5 of 519 comments (clear)

  1. Good for the judge by Anonymous Coward · · Score: 5, Interesting

    True story:

    I once was in a conversation with a highly paid Ivy League-educated lawyer. Somehow (don't ask) the fact that the sun's surface temperature is thousands of degrees came up. The lawyer said, "oh, is that how it stays up, then?" No one knew what she meant. "Well, is that why the sun doesn't fall down, because hot things rise?" she continued. Stunned silence. Then everyone speaking at once about, you know, the copernican view of the universe. The highly paid lawyer was not embarrassed. Instead she asked a lot of questions. They started out stupid, but over the course of 15 minutes of intense questioning she picked
    up pretty much everything I knew about solar and planetary astronomy (which is a lot). By the end she was asking really clever questions I couldn't answer.

    Lesson I learned: you get to be a highly paid lawyer by being smart, not by knowing anything in particular. And I would happily have her defend me in a trial.

  2. Re:wow... by miskate · · Score: 5, Interesting

    Its things like this that *did* make me go to law school.

    I currently work for a judge and he refuses to have a computer in his chambers. Well, ok... there is a computer in his chambers but its unplugged and in the corner, with the screen facing the wall. His secretary prints out his email for him and he dictates his replies onto tape.

    The scary thing is that I'm not actually kidding or even exaggerating.

    That said, he does have a computer at home and a personal email address that he seems quite capable of using.
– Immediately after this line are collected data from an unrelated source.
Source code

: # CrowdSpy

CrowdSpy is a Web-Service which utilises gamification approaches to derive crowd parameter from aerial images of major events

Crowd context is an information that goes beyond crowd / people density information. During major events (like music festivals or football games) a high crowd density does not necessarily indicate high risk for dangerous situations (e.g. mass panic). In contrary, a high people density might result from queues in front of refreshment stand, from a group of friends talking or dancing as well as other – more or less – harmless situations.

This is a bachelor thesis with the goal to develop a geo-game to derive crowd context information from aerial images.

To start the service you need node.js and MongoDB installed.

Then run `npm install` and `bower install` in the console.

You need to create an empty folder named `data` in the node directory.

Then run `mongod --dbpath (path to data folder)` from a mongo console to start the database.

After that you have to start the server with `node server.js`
  3. Re:wow... by miskate · · Score: 5, Interesting

    You're absolutely right.

    We've all read some of the overlong slashdot replies/nerd emails that go to great lengths and painstaking detail, dismantling every aspect of the parent poster's point. Usually these posts include specific references to higher authority - textbooks, articles, past examples and other random websites.

    Its exactly this combination of arrogance and pedantry that makes a good lawyer. The obsessive need to be absolutely, comprehensively and demonstratably RIGHT and for everyone to know it.
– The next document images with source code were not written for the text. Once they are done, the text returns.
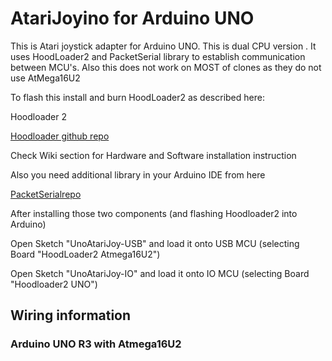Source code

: # AtariJoyino for Arduino UNO

This is Atari joystick adapter for Arduino UNO. This is dual CPU version . It uses HoodLoader2 and PacketSerial library
to establish communication between MCU's. Also this does not work on MOST of clones as they do not use AtMega16U2

To flash this install and burn HoodLoader2 as described here:

Hoodloader 2

[Hoodloader github repo](https://github.com/NicoHood/HoodLoader2)

Check Wiki section for Hardware and Software installation instruction

Also you need additional library in your Arduino IDE from here

[PacketSerialrepo](https://github.com/bakercp/PacketSerial)

After installing those two components (and flashing Hoodloader2 into Arduino)

Open Sketch "UnoAtariJoy-USB" and load it onto USB MCU (selecting Board "HoodLoader2 Atmega16U2")

Open Sketch "UnoAtariJoy-IO" and load it onto IO MCU (selecting Board "Hoodloader2 UNO")


## Wiring information

### Arduino UNO R3 with Atmega16U2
    I knew that when I went to law school. Two things did surprise me though:

    1. Law nerds have exactly the same sense of humour as computer nerds (pun or other liguistic trick based jokes, Monty Python etc); and

    2. It really is exactly the same thought pattern for legal problem solving as it is for software development problem solving.

    A misplaced semi-colon or the use of the wrong synonym can be as destructive in a piece of legislation or a 20 page judgment as it can in any piece of code.

  4. Re:We got a 63 year old at work. by Anonymous Coward · · Score: 5, Interesting

    You should know better than to equate hacking skill with programming skill.

    In turn, you are confusing programming skill with development skill.

    But I still write better code than most of those people. Good code is code that is well documented, easy to understand, easy to verify, and easy to maintain.

    This is software development as a whole, of which programming is a part.

    But he doesn't sound like the kind of person I would ever hire to work on a real system.

    No shit? He was a Delta Airlines pilot.

    So, don't feel bad. You may not be an "advanced" programmer compared to him, but I bet you write code that is far more consistent, far better documented, and, ultimately, far more useful.

    For fcuk's sake, just let the guy talk about his 63 year-old dad!

  5. Re:wow... by trentblase · · Score: 5, Interesting

    the CS is an optimist and the legal is a pessimist Which may be why we have so many problems with computer security. This optimism is changing, though, and most software designers are also expected to "assume someone will use that hole to screw someone else".